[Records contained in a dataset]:
-=-=-=-=-

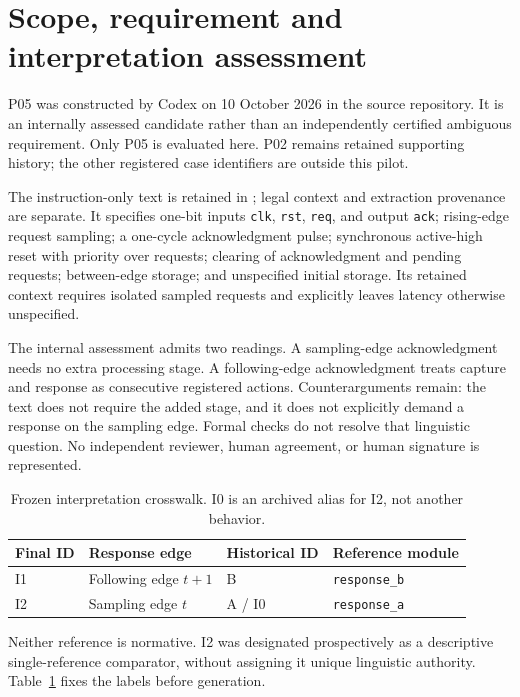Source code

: \documentclass[11pt,a4paper]{article}
\begin{document}
\section{Scope, requirement and interpretation assessment}
P05 was constructed by Codex on 10 October 2026 in the source repository. It is an internally assessed candidate rather than an independently certified ambiguous requirement. Only P05 is evaluated here. P02 remains retained supporting history; the other registered case identifiers are outside this pilot.

The instruction-only text is retained in ; legal context and extraction provenance are separate. It specifies one-bit inputs \texttt{clk}, \texttt{rst}, \texttt{req}, and output \texttt{ack}; rising-edge request sampling; a one-cycle acknowledgment pulse; synchronous active-high reset with priority over requests; clearing of acknowledgment and pending requests; between-edge storage; and unspecified initial storage. Its retained context requires isolated sampled requests and explicitly leaves latency otherwise unspecified.

The internal assessment admits two readings. A sampling-edge acknowledgment needs no extra processing stage. A following-edge acknowledgment treats capture and response as consecutive registered actions. Counterarguments remain: the text does not require the added stage, and it does not explicitly demand a response on the sampling edge. Formal checks do not resolve that linguistic question. No independent reviewer, human agreement, or human signature is represented.

\begin{table}[ht]
\centering
\begin{tabular}{llll}
\toprule
Final ID & Response edge & Historical ID & Reference module\\
\midrule
I1 & Following edge $t+1$ & B & \texttt{response\_b}\\
I2 & Sampling edge $t$ & A / I0 & \texttt{response\_a}\\
\bottomrule
\end{tabular}
\caption{Frozen interpretation crosswalk. I0 is an archived alias for I2, not another behavior.}
\label{tab:interpretations}
\end{table}

Neither reference is normative. I2 was designated prospectively as a descriptive single-reference comparator, without assigning it unique linguistic authority. Table~\ref{tab:interpretations} fixes the labels before generation.
\end{document}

-=-=-=-=-

[EXERCISE DETAILS]: Each record above must be retyped exactly. Omit the pictures.

[REPLY TO THE EXERCISE]:
Source code

: \documentclass[11pt,a4paper]{article}
\begin{document}
\section{Scope, requirement and interpretation assessment}
P05 was constructed by Codex on 10 October 2026 in the source repository. It is an internally assessed candidate rather than an independently certified ambiguous requirement. Only P05 is evaluated here. P02 remains retained supporting history; the other registered case identifiers are outside this pilot.

The instruction-only text is retained in ; legal context and extraction provenance are separate. It specifies one-bit inputs \texttt{clk}, \texttt{rst}, \texttt{req}, and output \texttt{ack}; rising-edge request sampling; a one-cycle acknowledgment pulse; synchronous active-high reset with priority over requests; clearing of acknowledgment and pending requests; between-edge storage; and unspecified initial storage. Its retained context requires isolated sampled requests and explicitly leaves latency otherwise unspecified.

The internal assessment admits two readings. A sampling-edge acknowledgment needs no extra processing stage. A following-edge acknowledgment treats capture and response as consecutive registered actions. Counterarguments remain: the text does not require the added stage, and it does not explicitly demand a response on the sampling edge. Formal checks do not resolve that linguistic question. No independent reviewer, human agreement, or human signature is represented.

\begin{table}[ht]
\centering
\begin{tabular}{llll}
\toprule
Final ID & Response edge & Historical ID & Reference module\\
\midrule
I1 & Following edge $t+1$ & B & \texttt{response\_b}\\
I2 & Sampling edge $t$ & A / I0 & \texttt{response\_a}\\
\bottomrule
\end{tabular}
\caption{Frozen interpretation crosswalk. I0 is an archived alias for I2, not another behavior.}
\label{tab:interpretations}
\end{table}

Neither reference is normative. I2 was designated prospectively as a descriptive single-reference comparator, without assigning it unique linguistic authority. Table~\ref{tab:interpretations} fixes the labels before generation.
\end{document}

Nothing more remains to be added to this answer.